Thursday, September 28, 2006

Three-Years Worth of Growth

I've recently had an emotional blow that was three years in the making. But amazingly, I have a different attitude toward it than I would have three years ago. As I wrote to a friend:
It's also rather interesting to me that I am "giving credit" to God for this whole three years. The person I was three years ago probably would have blamed God for the way these three years have turned out. Now, I want to praise him for the exact same events I would formerly have blamed him for. I want to shout it from the housetops that God was active in my life, pulling strings, leading gently, slapping me upside the head. I can't however point to any objective evidence and say "See what a great thing God has done", and yet, there's a nebulous sensation in my spirit telling me that's exactly what has happened. It doesn't cut the hurt of the "loss" any ... but it makes the hurt worth it.
God is alive and well on Planet Earth.

Wednesday, September 27, 2006

BankOfAmerica is Anti-God

The title might be a bit inflammatory, but over the past few months I've really come to believe that God is very concerned with issues of fairness, especially as this relates to how the Have's treat the Have Not's.

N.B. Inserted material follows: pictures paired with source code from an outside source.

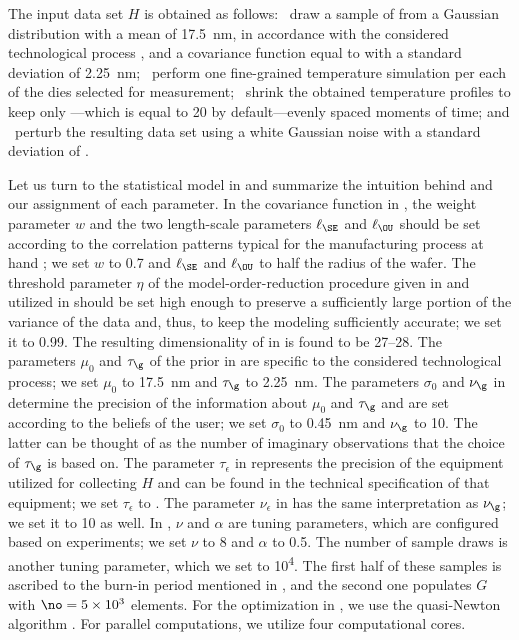 The input data set $H$ is obtained as follows: \one~draw a sample of \g from a
Gaussian distribution with a mean of 17.5~nm, in accordance with the considered
technological process \cite{ptm}, and a covariance function equal to
 with a standard deviation of 2.25~nm; \two~perform
one fine-grained temperature simulation per each of the \hnd dies selected for
measurement; \three~shrink the obtained temperature profiles to keep only
\ns---which is equal to 20 by default---evenly spaced moments of time; and
\four~perturb the resulting data set using a white Gaussian noise with a
standard deviation of .

Let us turn to the statistical model in  and
summarize the intuition behind and our assignment of each parameter. In the
covariance function in , the weight parameter $w$ and
the two length-scale parameters $\ell_\SE$ and $\ell_\OU$ should be set
according to the correlation patterns typical for the manufacturing process at
hand \cite{chandrakasan2000, cheng2011}; we set $w$ to 0.7 and $\ell_\SE$ and
$\ell_\OU$ to half the radius of the wafer. The threshold parameter $\eta$ of
the model-order-reduction procedure given in  and utilized
in  should be set high enough to preserve a
sufficiently large portion of the variance of the data and, thus, to keep the
modeling sufficiently accurate; we set it to 0.99. The resulting dimensionality
\nz of \vz in  is found to be 27--28. The parameters
$\mu_0$ and $\tau_\g$ of the prior in  are specific to the
considered technological process; we set $\mu_0$ to 17.5~nm and $\tau_\g$ to
2.25~nm. The parameters $\sigma_0$ and $\nu_\g$ in 
determine the precision of the information about $\mu_0$ and $\tau_\g$ and are
set according to the beliefs of the user; we set $\sigma_0$ to 0.45~nm and
$\nu_\g$ to 10. The latter can be thought of as the number of imaginary
observations that the choice of $\tau_\g$ is based on. The parameter
$\tau_\epsilon$ in  represents the precision of the
equipment utilized for collecting $H$ and can be found in the technical
specification of that equipment; we set $\tau_\epsilon$ to . The
parameter $\nu_\epsilon$ in  has the same interpretation
as $\nu_\g$; we set it to 10 as well. In , $\nu$ and
$\alpha$ are tuning parameters, which are configured based on experiments; we
set $\nu$ to 8 and $\alpha$ to 0.5. The number of sample draws is another tuning
parameter, which we set to 10\textsuperscript{4}. The first half of these
samples is ascribed to the burn-in period mentioned in
, and the second one populates $G$ with $\no = 5
\times 10^3$ elements. For the optimization in , we
use the quasi-Newton algorithm \cite{press2007}. For parallel computations, we
utilize four computational cores.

I was driving back from Houston (Hi Christa! :-) bye christa.. :'( ) earlier this week and tuned into the Clark Howard radio talk show. Here I learned the story of Matthew Shinnick. I'll let Clark tell the story (http://clarkhoward.com/shownotes/2006/09/21/#boastory):
How the Bank of America blunder went down
By now, you’ve probably heard the story of the San Francisco man who was arrested and jailed when he tried to verify the validity of a check at Bank of America branch. Clark found out about this story and talked with the man, Matthew Shinnick, who has spent about $14,000 in legal fees to clear his name. It all started when Shinnick posted two bicycles for sale on Cragislist and received a check from a man for more than the cost of the bicycles. He went into his bank to see if the check was legitimate and verify that there was money in the person’s account. He was told it was a valid account and so he cashed the check. At that point, BOA employees called the police and Shinnick was arrested on fraud charges because the check was actually a phony. He had no idea that the real criminal had used the name of a legitimate company to fake a check. So, Matthew sat in the bank branch for hours while police figured out what to do and then spent the night in jail. Once he got out, he wanted to clear his name legally so the arrest would not come back to haunt him. He had to hire attorneys to do this and it cost him nearly $14,000. He then went to Bank of America and asked that the bank cover his fees because it was the bank’s error. But so far BOA has refused. This kind of treatment sends the message that banks only care about their bottom line and nothing about their customers. It's unacceptable and it's time to fight back.
Apparently some of Clark's listeners took up the challenge. According to http://clarkhoward.com/, $14 million has been pulled out of the bank by former BoA customers. If I were a customer, I myself would close my account.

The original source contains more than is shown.